[i-g-t, v2, 1/1] tests/intel/xe_exec_threads: wait for all submissions to complete

Wed Oct 30 00:15:41 UTC 2024

> On Mon, Oct 28, 2024 at 03:53:49PM -0700, fei.yang at intel.com wrote:
>> From: Fei Yang <fei.yang at intel.com>
>>
>> In test_compute_mode, there is an one second sleep waiting for all the
>> submissions to complete, but that is not reliable especially on pre-si
>> platforms where the GPU could be a lot slower. Instead we should wait
>> for the ufence to make sure the GPU is inactive before unbinding the
>> BO.
>>
>> Signed-off-by: Fei Yang <fei.yang at intel.com>
>> ---
>>  tests/intel/xe_exec_threads.c | 29 ++++++++++++++++++++++-------
>>  1 file changed, 22 insertions(+), 7 deletions(-)
>>
>> diff --git a/tests/intel/xe_exec_threads.c
>> b/tests/intel/xe_exec_threads.c index 413d6626b..03043c53e 100644
>> --- a/tests/intel/xe_exec_threads.c
>> +++ b/tests/intel/xe_exec_threads.c
>> @@ -340,7 +340,7 @@ test_compute_mode(int fd, uint32_t vm, uint64_t addr, uint64_t userptr,
>>              xe_exec(fd, &exec);
>>
>>              if (flags & REBIND && i && !(i & 0x1f)) {
>> -                    for (j = i - 0x20; j <= i; ++j)
>> +                    for (j = i == 0x20 ? 0 : i - 0x1f; j <= i; ++j)
>
> The change here doesn't seem to be related to or explained in the commit message as far as I can see.  Right now every time the outer loop is on a non-zero iteration that's a multiple of 0x20, it does this inner loop to wait for those last group of execs to complete.  As written today, the test is accidentally waiting twice for some of the execs (e.g., after exec 0x20 the test waits for 0x0-0x20, but after exec 0x40 it waits for 0x20-0x40, accidentally waiting on 0x20 a second time).  It looks like this is an attempt to fix that by starting the inner loop from i-0x1f instead of i-0x20, except for the special case first time to ensure we don't miss out on 0x0.
>

Yes, this change is to avoid waiting on same fence twice. I can separate it into a different patch.

>
> The logic in this test is already pretty confusing and poorly explained.
> Maybe it would be cleaner to replace loop variable j with a running 'last_wait' variable that we use to catch up with all necessary waits?
> E.g.,
>
>         int last_wait = -1;
>         ...
>         for (i = 0; i < n_execs; i++) {
>                 ...
>                 do {
>                         last_wait++;
>                         xe_wait_ufence(... &data[last_wait].exec_sync ...);
>                 } while (last_wait < i);
>                 ...
>
> That said, this change still seems unrelated to the change described in the commit message, so maybe this should be a separate patch?

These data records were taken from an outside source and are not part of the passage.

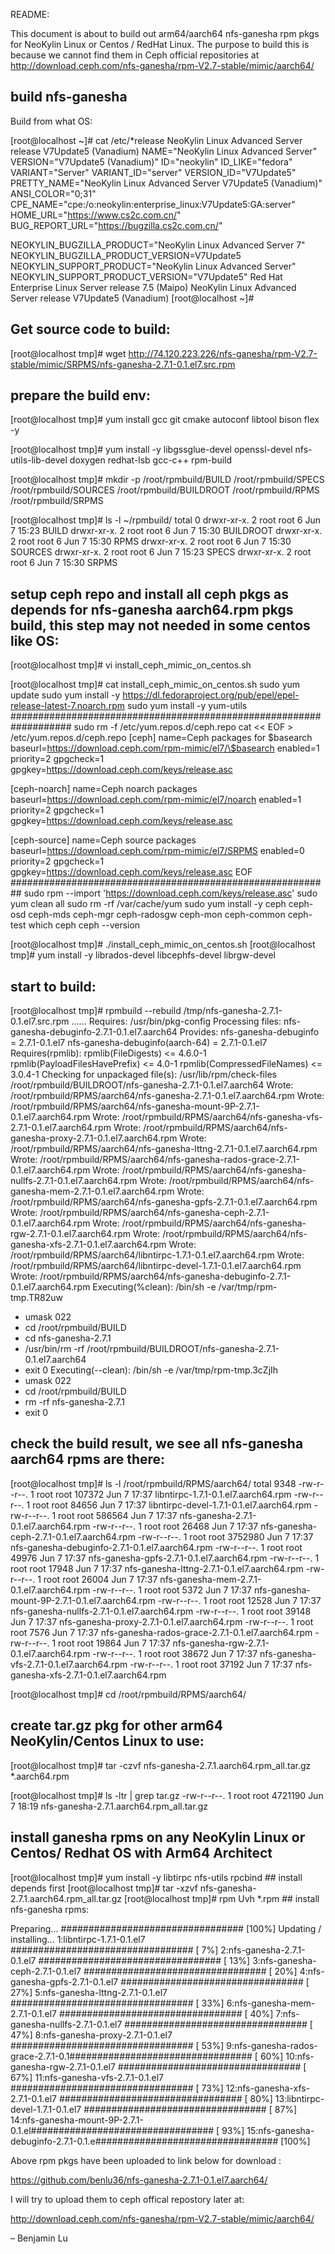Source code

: README:

This document is about to build out arm64/aarch64 nfs-ganesha rpm pkgs for NeoKylin Linux or Centos / RedHat Linux.  The purpose to build this is because we cannot find them in Ceph official repositories at http://download.ceph.com/nfs-ganesha/rpm-V2.7-stable/mimic/aarch64/

## build nfs-ganesha 

Build from what OS:

[root@localhost ~]# cat /etc/*release
NeoKylin Linux Advanced Server release V7Update5 (Vanadium)
NAME="NeoKylin Linux Advanced Server"
VERSION="V7Update5 (Vanadium)"
ID="neokylin"
ID_LIKE="fedora"
VARIANT="Server"
VARIANT_ID="server"
VERSION_ID="V7Update5"
PRETTY_NAME="NeoKylin Linux Advanced Server V7Update5 (Vanadium)"
ANSI_COLOR="0;31"
CPE_NAME="cpe:/o:neokylin:enterprise_linux:V7Update5:GA:server"
HOME_URL="https://www.cs2c.com.cn/"
BUG_REPORT_URL="https://bugzilla.cs2c.com.cn/"

NEOKYLIN_BUGZILLA_PRODUCT="NeoKylin Linux Advanced Server 7"
NEOKYLIN_BUGZILLA_PRODUCT_VERSION=V7Update5
NEOKYLIN_SUPPORT_PRODUCT="NeoKylin Linux Advanced Server"
NEOKYLIN_SUPPORT_PRODUCT_VERSION="V7Update5"
Red Hat Enterprise Linux Server release 7.5 (Maipo)
NeoKylin Linux Advanced Server release V7Update5 (Vanadium)
[root@localhost ~]# 

## Get source code to build:

[root@localhost tmp]# wget http://74.120.223.226/nfs-ganesha/rpm-V2.7-stable/mimic/SRPMS/nfs-ganesha-2.7.1-0.1.el7.src.rpm


## prepare the build env:

[root@localhost tmp]# yum install gcc git cmake autoconf libtool bison flex -y

[root@localhost tmp]# yum install -y libgssglue-devel openssl-devel nfs-utils-lib-devel doxygen redhat-lsb gcc-c++ rpm-build


[root@localhost tmp]# mkdir -p /root/rpmbuild/BUILD /root/rpmbuild/SPECS /root/rpmbuild/SOURCES /root/rpmbuild/BUILDROOT /root/rpmbuild/RPMS /root/rpmbuild/SRPMS

[root@localhost tmp]# ls -l ~/rpmbuild/
total 0
drwxr-xr-x. 2 root root 6 Jun  7 15:23 BUILD
drwxr-xr-x. 2 root root 6 Jun  7 15:30 BUILDROOT
drwxr-xr-x. 2 root root 6 Jun  7 15:30 RPMS
drwxr-xr-x. 2 root root 6 Jun  7 15:30 SOURCES
drwxr-xr-x. 2 root root 6 Jun  7 15:23 SPECS
drwxr-xr-x. 2 root root 6 Jun  7 15:30 SRPMS

  
## setup ceph repo and install all ceph pkgs as depends for nfs-ganesha aarch64.rpm pkgs build, this step may not needed in some centos like OS:

[root@localhost tmp]# vi install_ceph_mimic_on_centos.sh

[root@localhost tmp]# cat install_ceph_mimic_on_centos.sh
sudo yum update
sudo yum install -y https://dl.fedoraproject.org/pub/epel/epel-release-latest-7.noarch.rpm
sudo yum install -y yum-utils
###################################################################
sudo rm -f /etc/yum.repos.d/ceph.repo
cat << EOF > /etc/yum.repos.d/ceph.repo
[ceph]
name=Ceph packages for \$basearch
baseurl=https://download.ceph.com/rpm-mimic/el7/\$basearch
enabled=1
priority=2
gpgcheck=1
gpgkey=https://download.ceph.com/keys/release.asc

[ceph-noarch]
name=Ceph noarch packages
baseurl=https://download.ceph.com/rpm-mimic/el7/noarch
enabled=1
priority=2
gpgcheck=1
gpgkey=https://download.ceph.com/keys/release.asc

[ceph-source]
name=Ceph source packages
baseurl=https://download.ceph.com/rpm-mimic/el7/SRPMS
enabled=0
priority=2
gpgcheck=1
gpgkey=https://download.ceph.com/keys/release.asc
EOF
##########################################################
sudo rpm --import 'https://download.ceph.com/keys/release.asc'
sudo yum clean all
sudo rm -rf /var/cache/yum
sudo yum install -y ceph ceph-osd ceph-mds ceph-mgr ceph-radosgw ceph-mon ceph-common ceph-test
which ceph
ceph --version

[root@localhost tmp]# ./install_ceph_mimic_on_centos.sh 
[root@localhost tmp]# yum install -y librados-devel libcephfs-devel librgw-devel

## start to build:

[root@localhost tmp]# rpmbuild --rebuild /tmp/nfs-ganesha-2.7.1-0.1.el7.src.rpm
…...
Requires: /usr/bin/pkg-config
Processing files: nfs-ganesha-debuginfo-2.7.1-0.1.el7.aarch64
Provides: nfs-ganesha-debuginfo = 2.7.1-0.1.el7 nfs-ganesha-debuginfo(aarch-64) = 2.7.1-0.1.el7
Requires(rpmlib): rpmlib(FileDigests) <= 4.6.0-1 rpmlib(PayloadFilesHavePrefix) <= 4.0-1 rpmlib(CompressedFileNames) <= 3.0.4-1
Checking for unpackaged file(s): /usr/lib/rpm/check-files /root/rpmbuild/BUILDROOT/nfs-ganesha-2.7.1-0.1.el7.aarch64
Wrote: /root/rpmbuild/RPMS/aarch64/nfs-ganesha-2.7.1-0.1.el7.aarch64.rpm
Wrote: /root/rpmbuild/RPMS/aarch64/nfs-ganesha-mount-9P-2.7.1-0.1.el7.aarch64.rpm
Wrote: /root/rpmbuild/RPMS/aarch64/nfs-ganesha-vfs-2.7.1-0.1.el7.aarch64.rpm
Wrote: /root/rpmbuild/RPMS/aarch64/nfs-ganesha-proxy-2.7.1-0.1.el7.aarch64.rpm
Wrote: /root/rpmbuild/RPMS/aarch64/nfs-ganesha-lttng-2.7.1-0.1.el7.aarch64.rpm
Wrote: /root/rpmbuild/RPMS/aarch64/nfs-ganesha-rados-grace-2.7.1-0.1.el7.aarch64.rpm
Wrote: /root/rpmbuild/RPMS/aarch64/nfs-ganesha-nullfs-2.7.1-0.1.el7.aarch64.rpm
Wrote: /root/rpmbuild/RPMS/aarch64/nfs-ganesha-mem-2.7.1-0.1.el7.aarch64.rpm
Wrote: /root/rpmbuild/RPMS/aarch64/nfs-ganesha-gpfs-2.7.1-0.1.el7.aarch64.rpm
Wrote: /root/rpmbuild/RPMS/aarch64/nfs-ganesha-ceph-2.7.1-0.1.el7.aarch64.rpm
Wrote: /root/rpmbuild/RPMS/aarch64/nfs-ganesha-rgw-2.7.1-0.1.el7.aarch64.rpm
Wrote: /root/rpmbuild/RPMS/aarch64/nfs-ganesha-xfs-2.7.1-0.1.el7.aarch64.rpm
Wrote: /root/rpmbuild/RPMS/aarch64/libntirpc-1.7.1-0.1.el7.aarch64.rpm
Wrote: /root/rpmbuild/RPMS/aarch64/libntirpc-devel-1.7.1-0.1.el7.aarch64.rpm
Wrote: /root/rpmbuild/RPMS/aarch64/nfs-ganesha-debuginfo-2.7.1-0.1.el7.aarch64.rpm
Executing(%clean): /bin/sh -e /var/tmp/rpm-tmp.TR82uw
+ umask 022
+ cd /root/rpmbuild/BUILD
+ cd nfs-ganesha-2.7.1
+ /usr/bin/rm -rf /root/rpmbuild/BUILDROOT/nfs-ganesha-2.7.1-0.1.el7.aarch64
+ exit 0
Executing(--clean): /bin/sh -e /var/tmp/rpm-tmp.3cZjIh
+ umask 022
+ cd /root/rpmbuild/BUILD
+ rm -rf nfs-ganesha-2.7.1
+ exit 0

## check the build result, we see all nfs-ganesha aarch64 rpms are there:

[root@localhost tmp]# ls -l /root/rpmbuild/RPMS/aarch64/
total 9348
-rw-r--r--. 1 root root  107372 Jun  7 17:37 libntirpc-1.7.1-0.1.el7.aarch64.rpm
-rw-r--r--. 1 root root   84656 Jun  7 17:37 libntirpc-devel-1.7.1-0.1.el7.aarch64.rpm
-rw-r--r--. 1 root root  586564 Jun  7 17:37 nfs-ganesha-2.7.1-0.1.el7.aarch64.rpm
-rw-r--r--. 1 root root   26468 Jun  7 17:37 nfs-ganesha-ceph-2.7.1-0.1.el7.aarch64.rpm
-rw-r--r--. 1 root root 3752980 Jun  7 17:37 nfs-ganesha-debuginfo-2.7.1-0.1.el7.aarch64.rpm
-rw-r--r--. 1 root root   49976 Jun  7 17:37 nfs-ganesha-gpfs-2.7.1-0.1.el7.aarch64.rpm
-rw-r--r--. 1 root root   17948 Jun  7 17:37 nfs-ganesha-lttng-2.7.1-0.1.el7.aarch64.rpm
-rw-r--r--. 1 root root   26004 Jun  7 17:37 nfs-ganesha-mem-2.7.1-0.1.el7.aarch64.rpm
-rw-r--r--. 1 root root    5372 Jun  7 17:37 nfs-ganesha-mount-9P-2.7.1-0.1.el7.aarch64.rpm
-rw-r--r--. 1 root root   12528 Jun  7 17:37 nfs-ganesha-nullfs-2.7.1-0.1.el7.aarch64.rpm
-rw-r--r--. 1 root root   39148 Jun  7 17:37 nfs-ganesha-proxy-2.7.1-0.1.el7.aarch64.rpm
-rw-r--r--. 1 root root    7576 Jun  7 17:37 nfs-ganesha-rados-grace-2.7.1-0.1.el7.aarch64.rpm
-rw-r--r--. 1 root root   19864 Jun  7 17:37 nfs-ganesha-rgw-2.7.1-0.1.el7.aarch64.rpm
-rw-r--r--. 1 root root   38672 Jun  7 17:37 nfs-ganesha-vfs-2.7.1-0.1.el7.aarch64.rpm
-rw-r--r--. 1 root root   37192 Jun  7 17:37 nfs-ganesha-xfs-2.7.1-0.1.el7.aarch64.rpm

[root@localhost tmp]# cd /root/rpmbuild/RPMS/aarch64/

## create tar.gz pkg for other arm64 NeoKylin/Centos Linux to use:

[root@localhost tmp]# tar -czvf nfs-ganesha-2.7.1.aarch64.rpm_all.tar.gz  *.aarch64.rpm

[root@localhost tmp]# ls -ltr | grep tar.gz
-rw-r--r--. 1 root root 4721190 Jun  7 18:19 nfs-ganesha-2.7.1.aarch64.rpm_all.tar.gz

## install ganesha rpms on any NeoKylin Linux or Centos/ Redhat OS with Arm64 Architect

[root@localhost tmp]# yum install -y libtirpc nfs-utils rpcbind        ## install depends first
[root@localhost tmp]# tar -xzvf nfs-ganesha-2.7.1.aarch64.rpm_all.tar.gz
[root@localhost tmp]# rpm Uvh *.rpm           ## install nfs-ganesha rpms:

Preparing...                          ################################# [100%]
Updating / installing...
   1:libntirpc-1.7.1-0.1.el7          ################################# [  7%]
   2:nfs-ganesha-2.7.1-0.1.el7        ################################# [ 13%]
   3:nfs-ganesha-ceph-2.7.1-0.1.el7   ################################# [ 20%]
   4:nfs-ganesha-gpfs-2.7.1-0.1.el7   ################################# [ 27%]
   5:nfs-ganesha-lttng-2.7.1-0.1.el7  ################################# [ 33%]
   6:nfs-ganesha-mem-2.7.1-0.1.el7    ################################# [ 40%]
   7:nfs-ganesha-nullfs-2.7.1-0.1.el7 ################################# [ 47%]
   8:nfs-ganesha-proxy-2.7.1-0.1.el7  ################################# [ 53%]
   9:nfs-ganesha-rados-grace-2.7.1-0.1################################# [ 60%]
  10:nfs-ganesha-rgw-2.7.1-0.1.el7    ################################# [ 67%]
  11:nfs-ganesha-vfs-2.7.1-0.1.el7    ################################# [ 73%]
  12:nfs-ganesha-xfs-2.7.1-0.1.el7    ################################# [ 80%]
  13:libntirpc-devel-1.7.1-0.1.el7    ################################# [ 87%]
  14:nfs-ganesha-mount-9P-2.7.1-0.1.el################################# [ 93%]
  15:nfs-ganesha-debuginfo-2.7.1-0.1.e################################# [100%]

Above rpm pkgs have been uploaded to link below for download :

https://github.com/benlu36/nfs-ganesha-2.7.1-0.1.el7.aarch64/

I will try to upload them to ceph offical repostory later at:

http://download.ceph.com/nfs-ganesha/rpm-V2.7-stable/mimic/aarch64/


– Benjamin Lu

There is another line of code inside if (flags & INVALIDATE && i && !(i & 0x1f))
down below that does exactly the same thing, I just copied it over because it's
correct. I think we should just keep the code consistent.

>>                              xe_wait_ufence(fd, &data[j].exec_sync,
>>                                             USER_FENCE_VALUE,
>>                                             exec_queues[e], fence_timeout); @@ -404,16 +404,31 @@
>> test_compute_mode(int fd, uint32_t vm, uint64_t addr, uint64_t userptr,
>>              }
>>      }
>>
>> -    j = flags & INVALIDATE ?
>> -            (flags & RACE ? n_execs / 2 + 1 : n_execs - 1) : 0;
>> +    j = 0; /* wait for all submissions to complete */
>> +    if (flags & INVALIDATE)
>> +            /*
>> +             * For !RACE cases xe_wait_ufence has been called in above for-loop
>> +             * except the last batch of submissions. For RACE cases we will need
>> +             * to wait for the second half of the submissions to complete. There
>> +             * is a potential race here because the first half submissions might
>> +             * have updated the fence in the old physical location while the test
>> +             * is remapping the buffer from a different physical location, but the
>> +             * wait_ufence only checks the fence from the new location which would
>> +             * never be updated. We have to assume the first half of the submissions
>> +             * complete before the second half.
>
> Doesn't this assumption just bring us back to the same bug we were trying to fix here?  We don't have any guarantees on scheduling order or speed, so the earlier execs might just happen to get scheduled later than the more recent ones, and we don't really know whether the work is finished or not if the sync's aren't reliable.  We can't tell whether they're still truly running, or whether our copying of data from the old buffer to the new buffer read the pre-completion value a split second before the GPU wrote out something new to the old buffer, so when we switch to the new buffer we lose that racing GPU update.
>
> It seems like the proper solution here is really to have a completely separate bind at a separate location that doesn't move or get clobbered that holds the syncs for all of the execs.  If there's a bug in the driver, we'll still see it because we'll get faults from the 0xcoffee data write.
>

Yes, there is still a chance for the race here, but so far it works in my tests, so
sent this as a quick fix and left a comment here.
I'm working on another patch which separates batch buffer and sync data, but don't
want to have too much pressure on this issue, so my intention was to merge this first if
possible, and take some time to make sure the subsequent patch works perfectly.

-Fei

>
> Matt
>
>> +             */
>> +            j = (flags & RACE) ? (n_execs / 2 + 1) : (((n_execs - 1) & ~0x1f) + 1);
>> +    else if (flags & REBIND)
>> +            /*
>> +             * For REBIND cases xe_wait_ufence has been called in above for-loop
>> +             * except the last batch of submissions.
>> +             */
>> +            j = ((n_execs - 1) & ~0x1f) + 1;
>> +
>>      for (i = j; i < n_execs; i++)
>>              xe_wait_ufence(fd, &data[i].exec_sync, USER_FENCE_VALUE,
>>                             exec_queues[i % n_exec_queues], fence_timeout);
>>
>> -    /* Wait for all execs to complete */
>> -    if (flags & INVALIDATE)
>> -            sleep(1);
>> -
>>      sync[0].addr = to_user_pointer(&data[0].vm_sync);
>>      xe_vm_unbind_async(fd, vm, 0, 0, addr, bo_size, sync, 1);
>>      xe_wait_ufence(fd, &data[0].vm_sync, USER_FENCE_VALUE, 0,
>> fence_timeout);
>> --
>> 2.25.1